── Dataset

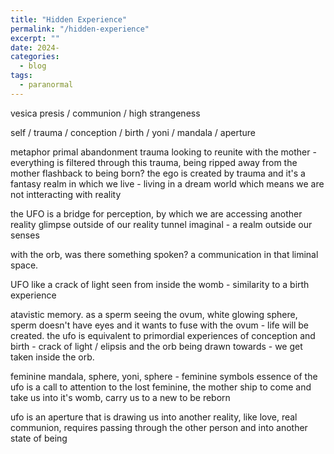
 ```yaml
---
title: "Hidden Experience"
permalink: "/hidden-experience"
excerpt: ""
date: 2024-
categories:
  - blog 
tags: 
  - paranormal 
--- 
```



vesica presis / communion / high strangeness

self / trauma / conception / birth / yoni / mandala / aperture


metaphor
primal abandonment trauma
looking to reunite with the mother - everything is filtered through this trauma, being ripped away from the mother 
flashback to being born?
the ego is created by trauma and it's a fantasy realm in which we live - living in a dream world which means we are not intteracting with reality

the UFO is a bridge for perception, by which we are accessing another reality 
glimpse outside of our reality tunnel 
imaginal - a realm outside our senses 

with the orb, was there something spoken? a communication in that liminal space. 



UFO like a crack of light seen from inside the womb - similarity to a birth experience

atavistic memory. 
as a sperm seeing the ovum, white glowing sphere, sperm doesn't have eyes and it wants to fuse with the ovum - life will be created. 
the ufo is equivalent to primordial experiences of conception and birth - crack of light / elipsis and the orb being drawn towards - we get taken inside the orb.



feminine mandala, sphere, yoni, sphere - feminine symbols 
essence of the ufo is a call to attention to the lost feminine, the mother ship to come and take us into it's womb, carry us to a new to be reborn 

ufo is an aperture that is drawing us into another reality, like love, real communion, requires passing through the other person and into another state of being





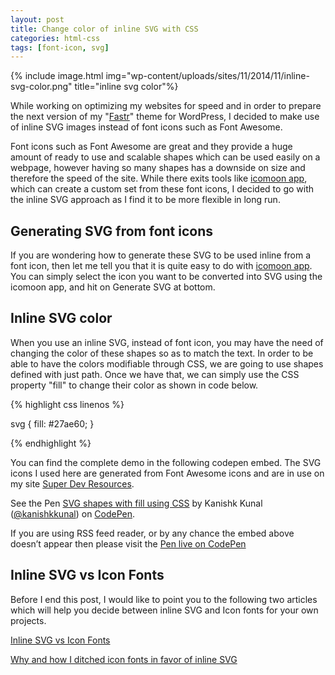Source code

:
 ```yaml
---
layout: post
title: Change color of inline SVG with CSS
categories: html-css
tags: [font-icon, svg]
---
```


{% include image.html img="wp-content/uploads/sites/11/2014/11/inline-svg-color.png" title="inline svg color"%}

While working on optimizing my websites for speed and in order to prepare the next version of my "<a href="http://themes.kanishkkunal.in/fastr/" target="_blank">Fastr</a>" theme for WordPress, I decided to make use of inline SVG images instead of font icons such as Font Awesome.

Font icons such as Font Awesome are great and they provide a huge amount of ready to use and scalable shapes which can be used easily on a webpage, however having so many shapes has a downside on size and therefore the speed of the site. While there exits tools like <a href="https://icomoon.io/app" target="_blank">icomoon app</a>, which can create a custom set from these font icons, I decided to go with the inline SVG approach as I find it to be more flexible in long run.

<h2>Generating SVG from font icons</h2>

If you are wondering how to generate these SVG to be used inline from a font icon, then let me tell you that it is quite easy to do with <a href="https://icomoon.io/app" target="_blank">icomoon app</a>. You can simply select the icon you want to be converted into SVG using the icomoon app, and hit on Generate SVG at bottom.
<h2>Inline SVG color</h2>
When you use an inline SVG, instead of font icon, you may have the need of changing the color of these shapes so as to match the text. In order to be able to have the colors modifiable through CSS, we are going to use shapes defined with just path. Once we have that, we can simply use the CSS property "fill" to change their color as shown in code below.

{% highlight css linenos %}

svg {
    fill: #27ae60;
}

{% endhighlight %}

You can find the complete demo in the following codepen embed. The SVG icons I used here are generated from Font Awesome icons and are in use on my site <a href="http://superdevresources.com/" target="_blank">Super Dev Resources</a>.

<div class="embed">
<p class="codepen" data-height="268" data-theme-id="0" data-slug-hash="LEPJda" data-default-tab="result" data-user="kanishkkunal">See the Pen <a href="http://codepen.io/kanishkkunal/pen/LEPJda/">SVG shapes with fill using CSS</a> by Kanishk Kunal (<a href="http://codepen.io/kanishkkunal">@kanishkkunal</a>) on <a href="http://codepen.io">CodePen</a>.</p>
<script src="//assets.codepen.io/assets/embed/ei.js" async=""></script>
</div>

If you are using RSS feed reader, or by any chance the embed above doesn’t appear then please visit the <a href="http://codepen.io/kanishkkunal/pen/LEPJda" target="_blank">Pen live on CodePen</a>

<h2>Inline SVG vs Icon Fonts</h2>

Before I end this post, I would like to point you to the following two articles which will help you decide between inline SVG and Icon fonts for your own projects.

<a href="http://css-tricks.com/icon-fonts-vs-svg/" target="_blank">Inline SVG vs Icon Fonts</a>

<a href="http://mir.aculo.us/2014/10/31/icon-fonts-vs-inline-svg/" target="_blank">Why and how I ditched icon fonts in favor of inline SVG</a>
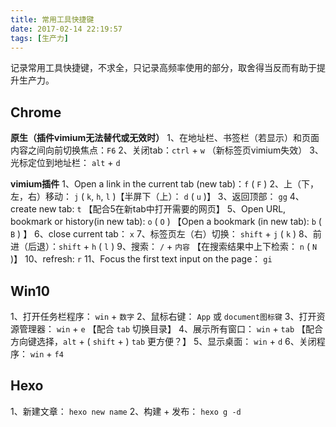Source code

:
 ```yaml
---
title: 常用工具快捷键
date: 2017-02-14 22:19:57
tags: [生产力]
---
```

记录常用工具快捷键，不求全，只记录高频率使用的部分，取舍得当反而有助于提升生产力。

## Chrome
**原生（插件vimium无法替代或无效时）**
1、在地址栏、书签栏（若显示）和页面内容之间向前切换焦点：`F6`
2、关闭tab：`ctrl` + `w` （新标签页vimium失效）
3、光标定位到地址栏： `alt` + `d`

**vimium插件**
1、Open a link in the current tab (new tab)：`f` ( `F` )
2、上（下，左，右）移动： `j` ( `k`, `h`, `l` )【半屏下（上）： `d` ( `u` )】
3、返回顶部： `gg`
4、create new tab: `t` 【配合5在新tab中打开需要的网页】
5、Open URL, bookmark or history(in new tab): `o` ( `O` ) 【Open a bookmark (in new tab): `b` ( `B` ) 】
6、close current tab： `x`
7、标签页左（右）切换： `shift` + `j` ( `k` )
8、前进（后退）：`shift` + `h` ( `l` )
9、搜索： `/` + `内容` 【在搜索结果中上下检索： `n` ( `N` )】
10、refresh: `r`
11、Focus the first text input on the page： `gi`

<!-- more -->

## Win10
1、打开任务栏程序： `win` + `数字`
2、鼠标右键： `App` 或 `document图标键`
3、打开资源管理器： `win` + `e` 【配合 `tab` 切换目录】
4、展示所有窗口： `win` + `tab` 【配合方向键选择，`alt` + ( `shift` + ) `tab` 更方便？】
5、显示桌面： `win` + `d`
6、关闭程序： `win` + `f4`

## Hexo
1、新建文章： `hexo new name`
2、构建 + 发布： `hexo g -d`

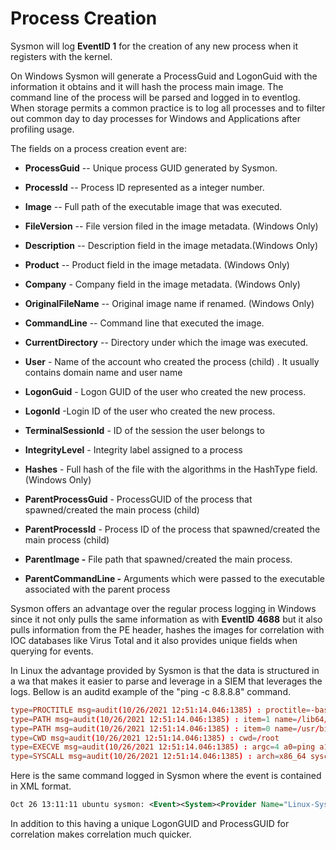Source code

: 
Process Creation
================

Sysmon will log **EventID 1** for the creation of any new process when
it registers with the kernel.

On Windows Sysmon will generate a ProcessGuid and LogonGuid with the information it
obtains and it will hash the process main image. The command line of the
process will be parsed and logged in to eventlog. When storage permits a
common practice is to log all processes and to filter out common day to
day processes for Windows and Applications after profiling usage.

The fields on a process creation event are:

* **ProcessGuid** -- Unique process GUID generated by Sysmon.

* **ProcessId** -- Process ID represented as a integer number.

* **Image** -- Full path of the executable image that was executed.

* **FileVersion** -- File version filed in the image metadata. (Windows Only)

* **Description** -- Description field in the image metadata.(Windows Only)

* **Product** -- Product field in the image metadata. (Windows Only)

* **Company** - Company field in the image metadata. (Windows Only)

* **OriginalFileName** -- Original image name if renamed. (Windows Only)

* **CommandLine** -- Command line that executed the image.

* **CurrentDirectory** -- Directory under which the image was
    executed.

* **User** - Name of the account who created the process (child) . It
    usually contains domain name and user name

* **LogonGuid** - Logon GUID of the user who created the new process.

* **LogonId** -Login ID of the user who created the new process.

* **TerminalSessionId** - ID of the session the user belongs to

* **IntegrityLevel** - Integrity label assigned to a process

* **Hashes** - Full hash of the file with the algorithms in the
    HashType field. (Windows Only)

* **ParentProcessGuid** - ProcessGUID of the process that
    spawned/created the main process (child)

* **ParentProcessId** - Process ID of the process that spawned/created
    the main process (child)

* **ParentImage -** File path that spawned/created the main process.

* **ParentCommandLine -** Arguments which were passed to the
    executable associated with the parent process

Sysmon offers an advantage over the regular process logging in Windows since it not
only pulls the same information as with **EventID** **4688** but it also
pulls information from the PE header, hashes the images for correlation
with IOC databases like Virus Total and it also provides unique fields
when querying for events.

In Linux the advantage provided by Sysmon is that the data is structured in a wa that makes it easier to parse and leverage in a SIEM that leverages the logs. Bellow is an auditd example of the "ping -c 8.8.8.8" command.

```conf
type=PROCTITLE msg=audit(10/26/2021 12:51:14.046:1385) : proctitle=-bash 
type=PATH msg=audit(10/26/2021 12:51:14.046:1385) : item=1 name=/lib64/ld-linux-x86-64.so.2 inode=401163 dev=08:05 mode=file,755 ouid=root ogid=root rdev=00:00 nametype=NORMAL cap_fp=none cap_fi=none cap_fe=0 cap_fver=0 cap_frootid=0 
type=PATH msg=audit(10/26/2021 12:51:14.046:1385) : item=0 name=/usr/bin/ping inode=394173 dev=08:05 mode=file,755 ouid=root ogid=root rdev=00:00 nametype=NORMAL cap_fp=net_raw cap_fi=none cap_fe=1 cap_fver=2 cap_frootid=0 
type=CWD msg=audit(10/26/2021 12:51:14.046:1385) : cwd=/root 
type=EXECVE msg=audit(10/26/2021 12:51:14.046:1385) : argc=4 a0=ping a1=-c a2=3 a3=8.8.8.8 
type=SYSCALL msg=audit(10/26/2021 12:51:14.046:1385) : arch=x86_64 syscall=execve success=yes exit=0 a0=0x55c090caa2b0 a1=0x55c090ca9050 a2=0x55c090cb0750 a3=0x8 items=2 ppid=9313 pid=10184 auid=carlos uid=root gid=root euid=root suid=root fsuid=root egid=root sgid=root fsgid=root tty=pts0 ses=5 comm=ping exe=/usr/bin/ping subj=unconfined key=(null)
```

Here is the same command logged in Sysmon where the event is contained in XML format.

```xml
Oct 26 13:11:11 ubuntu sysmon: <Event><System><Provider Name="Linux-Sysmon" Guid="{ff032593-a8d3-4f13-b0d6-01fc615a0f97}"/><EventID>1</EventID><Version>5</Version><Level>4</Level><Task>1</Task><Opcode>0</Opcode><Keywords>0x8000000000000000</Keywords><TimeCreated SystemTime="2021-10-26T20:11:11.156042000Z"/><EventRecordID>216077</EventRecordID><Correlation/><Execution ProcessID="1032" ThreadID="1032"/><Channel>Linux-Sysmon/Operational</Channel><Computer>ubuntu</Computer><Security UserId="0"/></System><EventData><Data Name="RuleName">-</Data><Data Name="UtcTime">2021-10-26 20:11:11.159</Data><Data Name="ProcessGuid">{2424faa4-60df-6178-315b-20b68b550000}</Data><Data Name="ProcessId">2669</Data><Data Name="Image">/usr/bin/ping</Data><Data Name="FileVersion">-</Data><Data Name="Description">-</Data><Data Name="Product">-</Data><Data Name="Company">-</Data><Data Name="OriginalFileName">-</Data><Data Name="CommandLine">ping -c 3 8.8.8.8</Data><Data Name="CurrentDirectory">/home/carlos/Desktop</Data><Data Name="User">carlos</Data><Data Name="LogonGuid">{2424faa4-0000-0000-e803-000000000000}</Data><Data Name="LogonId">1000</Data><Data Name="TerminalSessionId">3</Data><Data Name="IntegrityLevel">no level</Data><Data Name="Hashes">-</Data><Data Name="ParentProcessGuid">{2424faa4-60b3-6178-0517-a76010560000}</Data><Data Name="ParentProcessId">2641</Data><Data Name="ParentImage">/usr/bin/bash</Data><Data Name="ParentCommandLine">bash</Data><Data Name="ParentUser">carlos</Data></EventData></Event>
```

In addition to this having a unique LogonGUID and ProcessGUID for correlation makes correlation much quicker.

────

**Problem requirements:** Every line that contains the string "Awesome" should be returned from the data.

**Solution to the problem:**
While working on optimizing my websites for speed and in order to prepare the next version of my "<a href="http://themes.kanishkkunal.in/fastr/" target="_blank">Fastr</a>" theme for WordPress, I decided to make use of inline SVG images instead of font icons such as Font Awesome.
Font icons such as Font Awesome are great and they provide a huge amount of ready to use and scalable shapes which can be used easily on a webpage, however having so many shapes has a downside on size and therefore the speed of the site. While there exits tools like <a href="https://icomoon.io/app" target="_blank">icomoon app</a>, which can create a custom set from these font icons, I decided to go with the inline SVG approach as I find it to be more flexible in long run.
You can find the complete demo in the following codepen embed. The SVG icons I used here are generated from Font Awesome icons and are in use on my site <a href="http://superdevresources.com/" target="_blank">Super Dev Resources</a>.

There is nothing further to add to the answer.